Monday, May 13, 2013

Help Us With Our New Exhibit

by Erin Doane, Curator

In 1998 the Community Album exhibit opened here in the bank gallery. After nearly 15 years it is time to change it up, to update it with what people really want to see and learn about.  Anyone who has visited the Museum over the last several months may have noticed the brightly colored post-it notes all over the gallery.  They’re hard to miss.  These little notes are playing an important part in revamping the exhibit.  We are asking visitors to take a look at the exhibit with a critical eye.  Tell us what you like and don’t like.  What you’re curious about and what confuses you.  


The response has been great!  Visitors of all ages are making lots of comments – both praise and criticism – that will help us redesign the exhibit.

Here’s some of what we have learned so far.
1. Object and image labels are not always clear.  People don’t know what some things are.

2. People like the hands-on components of the exhibit. 

 3. Some people think that the small bank vault in one part of the gallery is a jail cell.

 
4. Visitors like the section on Mark Twain but want to know how you play pool on a table without pockets.


5. Everyone still thinks the mastodon tusk is pretty cool!

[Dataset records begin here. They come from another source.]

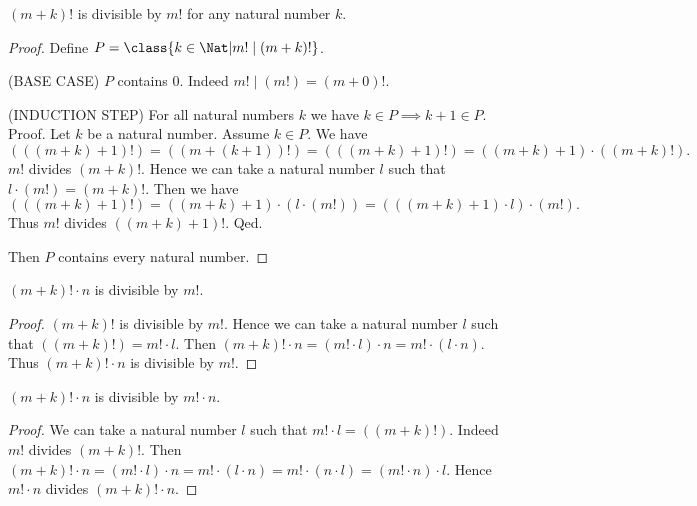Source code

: \documentclass[../../arithmetic.tex]{subfiles}
\begin{document}
  \begin{forthel}
    \begin{proposition}\label{Arithmetic_03_06_805525}
      $(m + k)!$ is divisible by $m!$ for any natural number $k$.
    \end{proposition}
    \begin{proof}
      Define $P = \class{k \in \Nat | m! \mid (m + k)!}$.

      (BASE CASE) $P$ contains $0$.
      Indeed $m! \mid (m!) = (m + 0)!$.

      (INDUCTION STEP) For all natural numbers $k$ we have $k \in P \implies k + 1 \in P$. \\
      Proof.
        Let $k$ be a natural number.
        Assume $k \in P$.
        We have
        \[  (((m + k) + 1)!)
            = ((m + (k + 1))!)
            = (((m + k) + 1)!)
            = ((m + k) + 1) \cdot ((m + k)!). \]
        $m!$ divides $(m + k)!$.
        Hence we can take a natural number $l$ such that $l \cdot (m!) = (m + k)!$.
        Then we have
        \[  (((m + k) + 1)!)
            = ((m + k) + 1) \cdot (l \cdot (m!))
            = (((m + k) + 1) \cdot l) \cdot (m!). \]
        Thus $m!$ divides $((m + k) + 1)!$.
      Qed.

      Then $P$ contains every natural number.
    \end{proof}

    \begin{corollary}\label{Arithmetic_03_06_797409}
      $(m + k)! \cdot n$ is divisible by $m!$.
    \end{corollary}
    \begin{proof}
      $(m + k)!$ is divisible by $m!$.
      Hence we can take a natural number $l$ such that $((m + k)!) = m! \cdot l$.
      Then $(m + k)! \cdot n = (m! \cdot l) \cdot n = m! \cdot (l \cdot n)$.
      Thus $(m + k)! \cdot n$ is divisible by $m!$.
    \end{proof}

    \begin{corollary}\label{Arithmetic_03_06_319523}
      $(m + k)! \cdot n$ is divisible by $m! \cdot n$.
    \end{corollary}
    \begin{proof}
      We can take a natural number $l$ such that $m! \cdot l = ((m + k)!)$.
      Indeed $m!$ divides $(m + k)!$.
      Then $(m + k)! \cdot n = (m! \cdot l) \cdot n = m! \cdot (l \cdot n) = m! \cdot (n \cdot l) = (m! \cdot n) \cdot l$.
      Hence $m! \cdot n$ divides $(m + k)! \cdot n$.
    \end{proof}


\end{forthel}
\end{document}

So, what do you think about the exhibit?  Come by for a visit and let us know.  We are continuing the post-it note project through this summer so there is still plenty of time for you to help us make a better exhibit!

Monday, May 6, 2013

The House that Pierce & Bickford Built

by Rachel Dworkin

Over the years, Chemung County has been home to many architects, but our most famous local firm is that of Hiram H. Bickford (1855-1932) and Joseph H. Pierce (1863-1929).  The pair joined forces in 1891 and together they designed a wide range of buildings throughout the Twin Tiers.


Joseph Pierce was the senior partner of the pair, having worked as an architect in Elmira since 1880.  From 1883 to 1890, Pierce worked with Otis Dockstader, primarily designing churches and homes.  One of their more famous local buildings is Elmira’s First Baptist Church, built in 1890.  They dissolved the partnership over a dispute regarding professional ethics in the spring of 1890.  Little is known about Hiram Bickford before he came to work for Pierce & Dockstader, except that he had worked as a draftsman at a number of firms throughout the Northeast.     

The firm worked on a wide range of buildings from residential to religious, commercial to civic.  Their work on public buildings was characterized by a sophisticated and varied treatment of historical styles.  For those of you who are, like me, not architects, that means that they liked to design buildings to have elements that made them look like they were from another time period.  The Elmira City Hall, for example, looks very much like a Renaissance style building which, in turn, rips off a lot of stylistic elements from Greco-Roman designs.  Personally, I just think it’s pretty.  


Pierce & Bickford also designed a number of private residences throughout the area.  Unlike their public buildings which had a clear and consistent “look” their residential designs tended to cater to the personal style of the original client. 

All told, the pair built several hundred buildings and designed the renovations for many more, including 415 E. Water Street.  If you are interested in seeing examples of their draft work, the Booth Library has blueprints and concept drawings for a number of their buildings including Elmira City Hall, 415 E. Water, the S.F. Iszard’s Building and the home of Mr. R.E. Kinsman among others.  For those interested in a more in-depth look at their lives and their work, we have the book Architects of Standing: Pierce & Bickford, Elmira, N.Y. 1890-1932 available for purchase in our gift shop.